Courtesy of Amber Rothwell

In my early 20s, I lost as much weight as I could, hoping my breasts would disappear. (I also thought the only way to be an actress was to be underweight.) These two life obsessions fed each other eagerly. But no matter what I did, my D-cup breasts were still there, a part of me I had so much trouble accepting.

Society has a difficult time accepting breasts as well. Some feel breasts need to be controlled or covered. Others think they need to be experienced and exposed. Both seem to view breasts only as something sexual, and also as something disconnected from a woman, the person to whom they belong. But breasts are not just about sex, very much like women are not just about sex. Exposure does not mean freedom. Covering up does not equal righteousness. It only serves to perpetuate the idea that the female form needs to be controlled. It’s always a discussion of what should be or shouldn’t be rather than an acceptance of what is.

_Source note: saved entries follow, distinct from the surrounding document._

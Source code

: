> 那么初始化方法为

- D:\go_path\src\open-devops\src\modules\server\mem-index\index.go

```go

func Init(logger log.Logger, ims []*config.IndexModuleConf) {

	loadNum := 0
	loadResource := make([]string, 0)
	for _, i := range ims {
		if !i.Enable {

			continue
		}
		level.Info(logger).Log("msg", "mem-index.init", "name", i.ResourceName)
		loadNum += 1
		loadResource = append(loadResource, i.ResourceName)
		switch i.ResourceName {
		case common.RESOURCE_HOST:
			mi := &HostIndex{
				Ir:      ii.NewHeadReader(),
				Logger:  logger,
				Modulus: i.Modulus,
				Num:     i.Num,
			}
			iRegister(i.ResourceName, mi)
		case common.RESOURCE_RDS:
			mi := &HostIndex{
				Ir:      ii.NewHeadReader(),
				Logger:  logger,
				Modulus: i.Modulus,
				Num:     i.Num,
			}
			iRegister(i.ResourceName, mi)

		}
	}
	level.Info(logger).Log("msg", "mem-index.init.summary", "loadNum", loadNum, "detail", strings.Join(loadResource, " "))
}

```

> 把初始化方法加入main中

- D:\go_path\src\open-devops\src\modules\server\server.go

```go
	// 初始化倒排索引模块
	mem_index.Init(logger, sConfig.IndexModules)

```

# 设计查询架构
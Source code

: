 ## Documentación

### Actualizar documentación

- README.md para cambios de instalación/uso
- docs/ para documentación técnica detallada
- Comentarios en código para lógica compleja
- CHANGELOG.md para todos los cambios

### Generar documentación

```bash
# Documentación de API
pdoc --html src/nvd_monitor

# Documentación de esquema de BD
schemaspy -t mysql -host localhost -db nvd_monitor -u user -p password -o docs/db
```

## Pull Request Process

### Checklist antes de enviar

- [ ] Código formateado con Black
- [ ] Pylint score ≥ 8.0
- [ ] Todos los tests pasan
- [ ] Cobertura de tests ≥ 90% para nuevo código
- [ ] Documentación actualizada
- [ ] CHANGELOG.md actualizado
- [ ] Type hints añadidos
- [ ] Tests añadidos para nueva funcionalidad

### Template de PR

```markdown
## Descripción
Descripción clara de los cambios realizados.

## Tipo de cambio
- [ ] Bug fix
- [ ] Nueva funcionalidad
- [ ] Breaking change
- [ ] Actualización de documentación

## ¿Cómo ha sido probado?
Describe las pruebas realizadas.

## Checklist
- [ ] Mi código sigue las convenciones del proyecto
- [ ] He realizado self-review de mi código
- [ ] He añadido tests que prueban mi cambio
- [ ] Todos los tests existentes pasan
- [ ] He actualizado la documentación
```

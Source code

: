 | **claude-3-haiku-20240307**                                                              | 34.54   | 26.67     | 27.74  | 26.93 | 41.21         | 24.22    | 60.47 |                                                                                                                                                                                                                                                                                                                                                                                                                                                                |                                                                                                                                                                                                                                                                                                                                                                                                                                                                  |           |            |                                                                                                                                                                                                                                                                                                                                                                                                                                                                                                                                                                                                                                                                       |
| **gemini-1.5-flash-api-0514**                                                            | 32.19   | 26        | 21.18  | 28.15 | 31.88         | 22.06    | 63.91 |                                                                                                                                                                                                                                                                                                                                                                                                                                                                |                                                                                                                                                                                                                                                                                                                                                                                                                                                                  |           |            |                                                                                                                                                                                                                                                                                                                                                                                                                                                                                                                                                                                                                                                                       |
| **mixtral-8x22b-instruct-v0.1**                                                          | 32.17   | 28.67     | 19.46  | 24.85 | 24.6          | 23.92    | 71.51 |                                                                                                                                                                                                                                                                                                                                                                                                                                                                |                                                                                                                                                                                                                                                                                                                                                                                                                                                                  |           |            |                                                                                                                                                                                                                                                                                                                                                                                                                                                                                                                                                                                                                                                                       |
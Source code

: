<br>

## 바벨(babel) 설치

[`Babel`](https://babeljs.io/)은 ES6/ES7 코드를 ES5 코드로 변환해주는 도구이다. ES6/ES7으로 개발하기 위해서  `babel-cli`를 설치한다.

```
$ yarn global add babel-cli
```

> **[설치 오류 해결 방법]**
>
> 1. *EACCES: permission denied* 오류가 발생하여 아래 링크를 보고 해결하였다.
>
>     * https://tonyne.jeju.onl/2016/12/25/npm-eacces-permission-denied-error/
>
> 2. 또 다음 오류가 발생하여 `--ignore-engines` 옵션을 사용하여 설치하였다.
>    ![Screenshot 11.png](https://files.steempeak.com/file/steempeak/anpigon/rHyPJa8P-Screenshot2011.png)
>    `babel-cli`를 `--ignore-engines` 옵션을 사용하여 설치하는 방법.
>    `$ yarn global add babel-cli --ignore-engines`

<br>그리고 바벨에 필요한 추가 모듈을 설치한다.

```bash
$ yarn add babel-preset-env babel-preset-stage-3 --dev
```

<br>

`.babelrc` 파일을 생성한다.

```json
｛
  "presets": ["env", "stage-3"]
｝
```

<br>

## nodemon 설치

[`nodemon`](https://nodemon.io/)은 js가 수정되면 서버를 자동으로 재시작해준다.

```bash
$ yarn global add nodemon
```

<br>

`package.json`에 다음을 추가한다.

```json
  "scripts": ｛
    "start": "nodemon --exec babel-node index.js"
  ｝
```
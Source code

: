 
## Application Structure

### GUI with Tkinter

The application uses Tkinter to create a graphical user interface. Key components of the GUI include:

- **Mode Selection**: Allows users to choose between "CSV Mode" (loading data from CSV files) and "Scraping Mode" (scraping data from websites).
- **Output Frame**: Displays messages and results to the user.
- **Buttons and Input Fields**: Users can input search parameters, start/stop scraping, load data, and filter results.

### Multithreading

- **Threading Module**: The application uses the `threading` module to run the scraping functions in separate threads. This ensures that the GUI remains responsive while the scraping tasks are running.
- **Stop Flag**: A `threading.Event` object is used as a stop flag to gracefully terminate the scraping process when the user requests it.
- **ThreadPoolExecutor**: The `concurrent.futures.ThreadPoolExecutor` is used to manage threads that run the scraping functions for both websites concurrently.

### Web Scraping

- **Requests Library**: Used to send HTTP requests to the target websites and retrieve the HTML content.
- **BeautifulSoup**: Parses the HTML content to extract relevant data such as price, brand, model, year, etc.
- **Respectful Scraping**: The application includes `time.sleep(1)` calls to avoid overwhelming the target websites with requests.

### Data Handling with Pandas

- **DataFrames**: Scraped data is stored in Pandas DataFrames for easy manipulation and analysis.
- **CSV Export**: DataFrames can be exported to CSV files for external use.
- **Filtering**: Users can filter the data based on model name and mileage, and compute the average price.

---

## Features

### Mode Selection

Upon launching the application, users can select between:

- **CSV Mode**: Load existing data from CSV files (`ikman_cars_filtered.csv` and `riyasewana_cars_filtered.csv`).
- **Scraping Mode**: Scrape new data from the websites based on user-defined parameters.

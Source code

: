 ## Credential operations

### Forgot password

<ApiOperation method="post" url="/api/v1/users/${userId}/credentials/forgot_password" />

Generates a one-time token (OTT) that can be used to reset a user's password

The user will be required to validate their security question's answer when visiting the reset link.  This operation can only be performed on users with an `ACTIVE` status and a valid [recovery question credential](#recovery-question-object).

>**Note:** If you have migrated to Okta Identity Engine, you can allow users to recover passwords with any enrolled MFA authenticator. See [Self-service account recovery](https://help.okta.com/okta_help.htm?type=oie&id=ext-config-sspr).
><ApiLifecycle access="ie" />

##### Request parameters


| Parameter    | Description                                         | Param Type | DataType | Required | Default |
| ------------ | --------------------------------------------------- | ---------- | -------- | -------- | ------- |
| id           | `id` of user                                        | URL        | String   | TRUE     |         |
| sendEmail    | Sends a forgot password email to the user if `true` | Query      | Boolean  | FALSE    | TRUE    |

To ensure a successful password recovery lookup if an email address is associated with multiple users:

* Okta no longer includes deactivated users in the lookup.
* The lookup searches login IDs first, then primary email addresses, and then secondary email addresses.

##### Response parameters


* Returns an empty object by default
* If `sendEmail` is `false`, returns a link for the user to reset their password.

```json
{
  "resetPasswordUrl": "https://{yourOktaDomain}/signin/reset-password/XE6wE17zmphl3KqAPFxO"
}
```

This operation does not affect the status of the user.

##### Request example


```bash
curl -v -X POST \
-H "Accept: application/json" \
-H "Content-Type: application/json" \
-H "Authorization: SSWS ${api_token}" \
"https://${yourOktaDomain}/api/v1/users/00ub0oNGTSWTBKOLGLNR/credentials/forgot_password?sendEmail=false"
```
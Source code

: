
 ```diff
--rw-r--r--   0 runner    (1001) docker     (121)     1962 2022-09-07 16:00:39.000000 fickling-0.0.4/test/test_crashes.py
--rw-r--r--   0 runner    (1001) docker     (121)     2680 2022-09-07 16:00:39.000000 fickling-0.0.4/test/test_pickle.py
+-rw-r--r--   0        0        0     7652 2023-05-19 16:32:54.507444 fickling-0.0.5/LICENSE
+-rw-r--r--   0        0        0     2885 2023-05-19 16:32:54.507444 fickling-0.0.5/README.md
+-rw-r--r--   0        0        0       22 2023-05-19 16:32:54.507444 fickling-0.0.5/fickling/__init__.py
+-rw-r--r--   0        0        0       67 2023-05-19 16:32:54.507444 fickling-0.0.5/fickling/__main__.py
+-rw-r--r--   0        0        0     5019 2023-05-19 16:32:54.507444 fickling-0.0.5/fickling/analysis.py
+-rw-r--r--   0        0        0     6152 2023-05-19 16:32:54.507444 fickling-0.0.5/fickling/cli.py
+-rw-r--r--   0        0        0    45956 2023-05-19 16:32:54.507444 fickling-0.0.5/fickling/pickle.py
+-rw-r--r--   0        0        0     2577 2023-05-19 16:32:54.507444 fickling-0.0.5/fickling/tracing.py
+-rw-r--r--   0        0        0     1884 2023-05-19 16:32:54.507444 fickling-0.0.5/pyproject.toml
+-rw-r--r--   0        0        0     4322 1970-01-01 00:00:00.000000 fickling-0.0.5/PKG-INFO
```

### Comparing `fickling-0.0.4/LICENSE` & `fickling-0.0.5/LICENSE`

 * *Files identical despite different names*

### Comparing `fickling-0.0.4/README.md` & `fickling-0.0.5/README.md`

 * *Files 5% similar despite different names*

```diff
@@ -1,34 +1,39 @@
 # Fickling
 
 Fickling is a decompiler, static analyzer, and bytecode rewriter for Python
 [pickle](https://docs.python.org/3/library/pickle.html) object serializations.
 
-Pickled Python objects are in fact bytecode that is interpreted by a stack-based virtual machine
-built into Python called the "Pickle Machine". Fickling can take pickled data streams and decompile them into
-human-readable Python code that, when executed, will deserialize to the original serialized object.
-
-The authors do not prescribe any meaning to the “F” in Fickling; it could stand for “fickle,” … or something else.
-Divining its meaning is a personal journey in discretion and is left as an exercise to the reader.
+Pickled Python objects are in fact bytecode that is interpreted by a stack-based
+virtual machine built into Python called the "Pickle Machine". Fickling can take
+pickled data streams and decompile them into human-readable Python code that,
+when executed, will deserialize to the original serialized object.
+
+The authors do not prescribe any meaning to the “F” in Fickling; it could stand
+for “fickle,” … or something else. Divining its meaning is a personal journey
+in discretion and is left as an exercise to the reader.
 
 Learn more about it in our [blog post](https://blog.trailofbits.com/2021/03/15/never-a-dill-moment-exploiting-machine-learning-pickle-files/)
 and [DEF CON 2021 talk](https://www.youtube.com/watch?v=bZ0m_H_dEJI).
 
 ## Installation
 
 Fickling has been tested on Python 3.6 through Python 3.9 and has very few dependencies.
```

I was exposed to those ideas about women’s bodies for so long that I believed them. I came to see my breasts as, at best, recreational, decorative, and occasionally inconvenient. And then I had a daughter. Now my breasts are two of the most useful things in my entire home. They nurture, feed, and comfort her as she grows.

My breasts have become larger to accommodate my new role. It isn’t a job in a movie or as a film star. My new role is mother. And it’s the most important role I’ve ever had. My breasts, like my new “job,” are much larger than I ever imagined they could ever be. They were like the introduction of my child to my life: they literally came out of nowhere and are now such a part of my daily routine. My day-to-day is consumed by caring for my daughter, playing with her, enjoying her, and feeding her. From my breasts.

Society deems how they use our breasts. We even view breastfeeding in public “controversial”. It’s been under such hot debate in some circles that there had to be laws written to protect a woman’s right to breastfeed wherever and whenever she needs to. Let me repeat: There are laws that exist for the sole purpose of protecting a woman’s right to feed her child in public. That’s how afraid people are of breasts.

Courtesy of Amber Rothwell

I am a mother. These days, my breasts are the officially sanctioned territory of my daughter. Most nights I wake up to her cries, stumble into her nursery, and hold her close until she settles. Everything about me is a little softer, a little different, and a little further from what I once imagined my life would look like. My breasts have new purpose: They feed, sustain, and nourish my daughter. I feel happy and proud of them and the things they’ve done, the things they are doing and the things they will do. And as I accept my changing breasts, I’m learning to accept the changes in my body and my life, too. Maybe I am finally moving away from the constrictions of how other people perceive me. Maybe I’m finally seeing myself. Maybe I am accepting what I see.

I now notice people look me over in public, and their behavior bothers me much less than it ever did before. Yes, my breasts are big. But they feed my daughter. And she grows by the day — by the hour.

I hope she grows up into a world where women don’t feel judged, ogled, or ignored because they have big boobs, small boobs, one boob, exposed boobs, covered boobs, no boobs, enhanced boobs, or Photoshopped boobs. It is not a woman’s job to make people feel comfortable with her body. The world is much bigger than the black and white labels slapped onto the female body. And so are my breasts.